I guess I’m not after input, more putting this out there so that it is out there.
My last relationship was awful. It was physical and emotionally abusive. I was cheated on repeatedly and often made to feel like the cause. I am a sensitive and emotional guy and I own that. I should state that my new partner is incredible. So supportive and understanding. I struggle to maintain erections despite finding her really attractive. I think this is a pressure thing that comes from the previously mentioned relationship. That if I don’t step up then I’ll be in that position again. I just feel so guilty as I don’t want her to ever think she is the problem but I also know that naturally that’s what you would think in her position.
Women are smart. If you are open about the past relationship and abuse she should be able to sympathize. Especially if you do get an erection around her sometimes than she should know that it’s not anything to do with her attractiveness. Just be giving with your tongue and fingers or whatever it is that she likes and ask her to help you with your healing. Good luck my man and sorry your ex was horrible! People cheating is their own fault and not their partners. Not your fault.
I’m sorry man about the last relationship and glad you got out. I recently ended things with an abusive partner as well. What you are feeling from the previous relationship may be impacting you in the current one, but I would try not to let it get to you.

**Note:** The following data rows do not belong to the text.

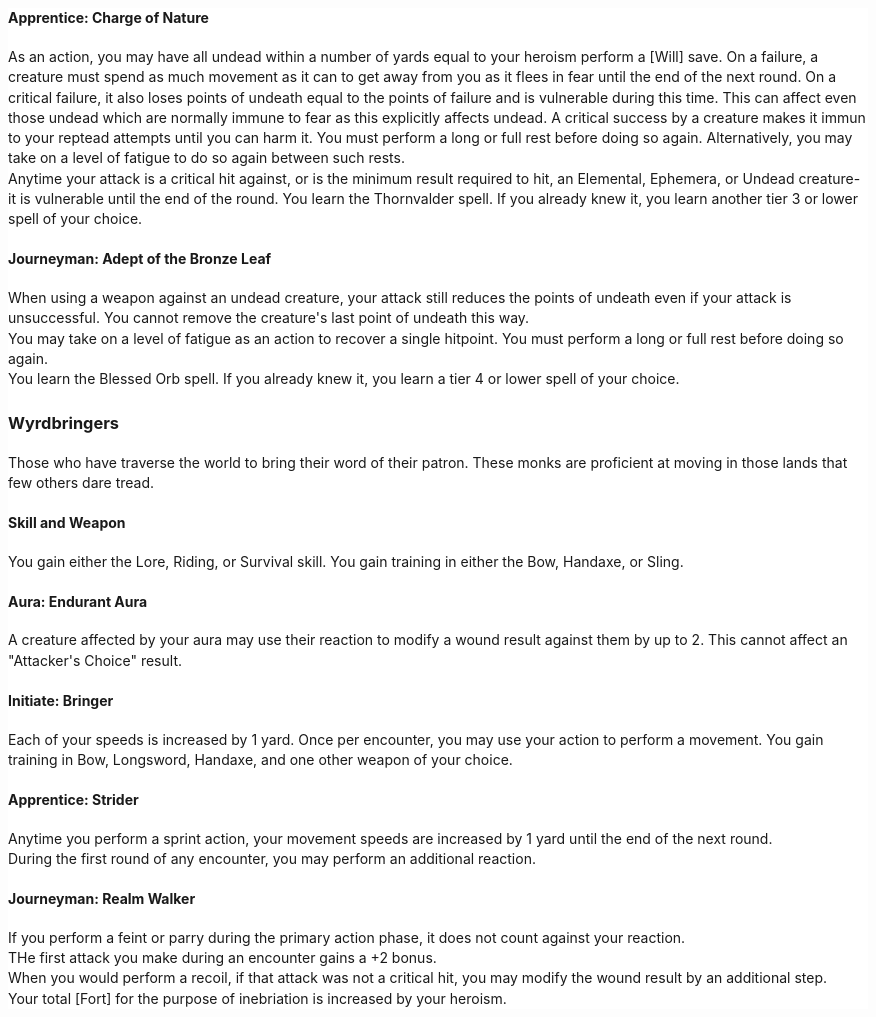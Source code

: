 #### Apprentice: Charge of Nature
As an action, you may have all undead within a number of yards equal to your heroism perform a [Will] save. On a failure, a creature must spend as much movement as it can to get away from you as it flees in fear until the end of the next round. On a critical failure, it also loses points of undeath equal to the points of failure and is vulnerable during this time. This can affect even those undead which are normally immune to fear as this explicitly affects undead. A critical success by a creature makes it immun to your reptead attempts until you can harm it. You must perform a long or full rest before doing so again. Alternatively, you may take on a level of fatigue to do so again between such rests.  
Anytime your attack is a critical hit against, or is the minimum result required to hit, an Elemental, Ephemera, or Undead creature- it is vulnerable until the end of the round.
You learn the Thornvalder spell. If you already knew it, you learn another tier 3 or lower spell of your choice.

#### Journeyman: Adept of the Bronze Leaf
When using a weapon against an undead creature, your attack still reduces the points of undeath even if your attack is unsuccessful. You cannot remove the creature's last point of undeath this way.  
You may take on a level of fatigue as an action to recover a single hitpoint. You must perform a long or full rest before doing so again.  
You learn the Blessed Orb spell. If you already knew it, you learn a tier 4 or lower spell of your choice.  

### Wyrdbringers
Those who have traverse the world to bring their word of their patron. These monks are proficient at moving in those lands that few others dare tread.

#### Skill and Weapon
You gain either the Lore, Riding, or Survival skill. You gain training in either the Bow, Handaxe, or Sling.

#### Aura: Endurant Aura
A creature affected by your aura may use their reaction to modify a wound result against them by up to 2. This cannot affect an "Attacker's Choice" result.

#### Initiate: Bringer
Each of your speeds is increased by 1 yard. 
Once per encounter, you may use your action to perform a movement.
You gain training in Bow, Longsword, Handaxe, and one other weapon of your choice.

#### Apprentice: Strider
Anytime you perform a sprint action, your movement speeds are increased by 1 yard until the end of the next round.  
During the first round of any encounter, you may perform an additional reaction.

#### Journeyman: Realm Walker
If you perform a feint or parry during the primary action phase, it does not count against your reaction.  
THe first attack you make during an encounter gains a +2 bonus.  
When you would perform a recoil, if that attack was not a critical hit, you may modify the wound result by an additional step.  
Your total [Fort] for the purpose of inebriation is increased by your heroism.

I am trying to do that right now which is why I mention it. Although I don’t have a new partner yet and don’t honestly want one yet.
Lean into this support group and maybe even try meditation to clear your mind and focus on the good and pleasurable feelings again to keep those erections going.
Sorry to hear about your last relationship being so shitty. My first real girlfriend cheated on me with a friend, and a couple other people, and I remember how terrible it felt when I found out. I think because she was such a sexual person that I have felt like any really sexual women will also cheat, and feel tremendous pressure to keep them satisfied and be the best in bed or they will cheat on me, even though I have lots of evidence that that’s not true (nobody else have ever cheated, and I’m 36).
I’m in a new relationship with an awesome woman who’s very sexual as well, and I can feel the pressure. She’s so honest and kind, but I still feel it even though she’s not the cheating type.
Unfortunately it’s been compounded by a little joke she made to lighten the mood when I lost my erection one time. She said she was trying to show me it didn’t matter, but it really got to me. We’ve talked about it a bunch and I know she carries a lot of guilt about it and feels responsible for any issues I have. I’m usually fine but do get in my head sometimes and get really frustrated and have a tough time not resenting her at times too. Overall we’re really strong and I’m having an easier time getting and staying hard. Not sure why I’m writing all this since it’s not totally relevant to your story but just wanted you to know you’re not the only one who got fucked up by an ex, and to remind you women don’t judge us like we think they do. They just want us to feel good.
I hear you brother. I got out of my marriage, too. She was abusive cheating, manipulating, and made it seem like it was my fault. Her behaviour was humiliating to me and rocked my confidence. Ever since I’ve had a lot of trouble.
I’m lucky that I found an amazing and supportive girl that adores me. I’ve had trouble getting and maintaining erections how I want with her but we’ve always found other ways to satisfy each other. I can give her great orgasms with my hands and oral so she is happy. She can make me come with blowjobs but I usually won’t stay really hard the whole time.
I want to get my confidence back so I can stay hard enough to screw her for longer. This app has helped. I’ve noticed waking up with morning wood a lot more and stronger. And the other day I was able to focus on the feeling enough to have sex and cum inside her. Fuck ya!
A big thing for me is managing stress and being able to relax. But progress!